(Pictures paired with source code)
□ □ □

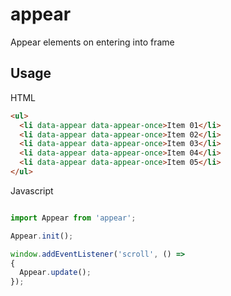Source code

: # appear
Appear elements on entering into frame

## Usage

HTML

```html
<ul>
  <li data-appear data-appear-once>Item 01</li>
  <li data-appear data-appear-once>Item 02</li>
  <li data-appear data-appear-once>Item 03</li>
  <li data-appear data-appear-once>Item 04</li>
  <li data-appear data-appear-once>Item 05</li>
</ul>
```

Javascript

```js

import Appear from 'appear';

Appear.init();

window.addEventListener('scroll', () => 
{
  Appear.update();
});
```
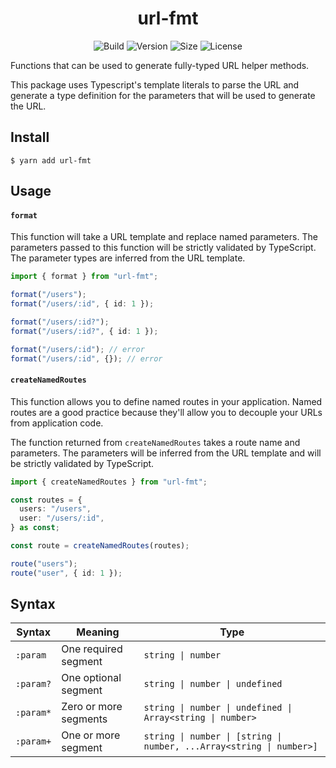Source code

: <h1 align="center">url-fmt</h1>

<div align="center">

![Build](https://github.com/rzane/url-fmt/workflows/build/badge.svg)
![Version](https://img.shields.io/npm/v/url-fmt)
![Size](https://img.shields.io/bundlephobia/minzip/url-fmt)
![License](https://img.shields.io/npm/l/url-fmt)

</div>

Functions that can be used to generate fully-typed URL helper methods.

This package uses Typescript's template literals to parse the URL and generate a type definition for the parameters that will be used to generate the URL.

## Install

    $ yarn add url-fmt

## Usage

#### `format`

This function will take a URL template and replace named parameters. The parameters passed to this function will be strictly validated by TypeScript. The parameter types are inferred from the URL template.

```typescript
import { format } from "url-fmt";

format("/users");
format("/users/:id", { id: 1 });

format("/users/:id?");
format("/users/:id?", { id: 1 });

format("/users/:id"); // error
format("/users/:id", {}); // error
```

#### `createNamedRoutes`

This function allows you to define named routes in your application. Named routes are a good practice because they'll allow you to decouple your URLs from application code.

The function returned from `createNamedRoutes` takes a route name and parameters. The parameters will be inferred from the URL template and will be strictly validated by TypeScript.

```typescript
import { createNamedRoutes } from "url-fmt";

const routes = {
  users: "/users",
  user: "/users/:id",
} as const;

const route = createNamedRoutes(routes);

route("users");
route("user", { id: 1 });
```

## Syntax

| Syntax    | Meaning               | Type                                                                 |
| --------- | --------------------- | -------------------------------------------------------------------- |
| `:param`  | One required segment  | `string \| number`                                                   |
| `:param?` | One optional segment  | `string \| number \| undefined`                                      |
| `:param*` | Zero or more segments | `string \| number \| undefined \| Array<string \| number>`           |
| `:param+` | One or more segment   | `string \| number \| [string \| number, ...Array<string \| number>]` |
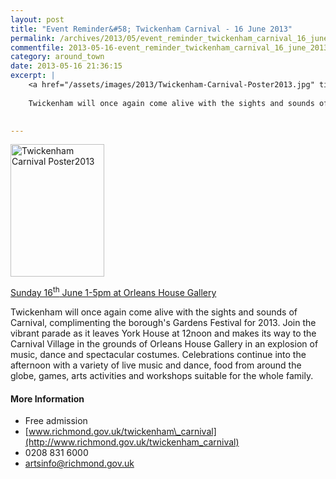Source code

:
 ```yaml
---
layout: post
title: "Event Reminder&#58; Twickenham Carnival - 16 June 2013"
permalink: /archives/2013/05/event_reminder_twickenham_carnival_16_june_2013.html
commentfile: 2013-05-16-event_reminder_twickenham_carnival_16_june_2013
category: around_town
date: 2013-05-16 21:36:15
excerpt: |
    <a href="/assets/images/2013/Twickenham-Carnival-Poster2013.jpg" title="See larger version of - Twickenham Carnival Poster2013"><img src="/assets/images/2013/Twickenham-Carnival-Poster2013_thumb.jpg" width="150" height="212" alt="Twickenham Carnival Poster2013" class="photo right" /></a>
    
    Twickenham will once again come alive with the sights and sounds of Carnival, complimenting the borough's Gardens Festival for 2013.  Join the vibrant parade as it leaves York House at 12noon and makes its way to the Carnival Village in the grounds of Orleans House Gallery in an explosion of music, dance and spectacular costumes.  Celebrations continue into the afternoon with a variety of live music and dance, food from around the globe, games, arts activities and workshops suitable for the whole family.
    

---
```


<a href="/assets/images/2013/Twickenham-Carnival-Poster2013.jpg" title="See larger version of - Twickenham Carnival Poster2013"><img src="/assets/images/2013/Twickenham-Carnival-Poster2013_thumb.jpg" width="150" height="212" alt="Twickenham Carnival Poster2013" class="photo right" /></a>

[Sunday 16<sup>th</sup> June 1-5pm at Orleans House Gallery](/event/fair/200705143887)

Twickenham will once again come alive with the sights and sounds of Carnival, complimenting the borough's Gardens Festival for 2013. Join the vibrant parade as it leaves York House at 12noon and makes its way to the Carnival Village in the grounds of Orleans House Gallery in an explosion of music, dance and spectacular costumes. Celebrations continue into the afternoon with a variety of live music and dance, food from around the globe, games, arts activities and workshops suitable for the whole family.

#### More Information

-   Free admission
-   [www.richmond.gov.uk/twickenham\_carnival](http://www.richmond.gov.uk/twickenham_carnival)
-   0208 831 6000
-   <artsinfo@richmond.gov.uk>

□ □ □

EXERCISE DESCRIPTION: Among the entries above, identify all lines with "larger" and copy them.

RESULT OF THIS TASK:
    <a href="/assets/images/2013/Twickenham-Carnival-Poster2013.jpg" title="See larger version of - Twickenham Carnival Poster2013"><img src="/assets/images/2013/Twickenham-Carnival-Poster2013_thumb.jpg" width="150" height="212" alt="Twickenham Carnival Poster2013" class="photo right" /></a>
<a href="/assets/images/2013/Twickenham-Carnival-Poster2013.jpg" title="See larger version of - Twickenham Carnival Poster2013"><img src="/assets/images/2013/Twickenham-Carnival-Poster2013_thumb.jpg" width="150" height="212" alt="Twickenham Carnival Poster2013" class="photo right" /></a>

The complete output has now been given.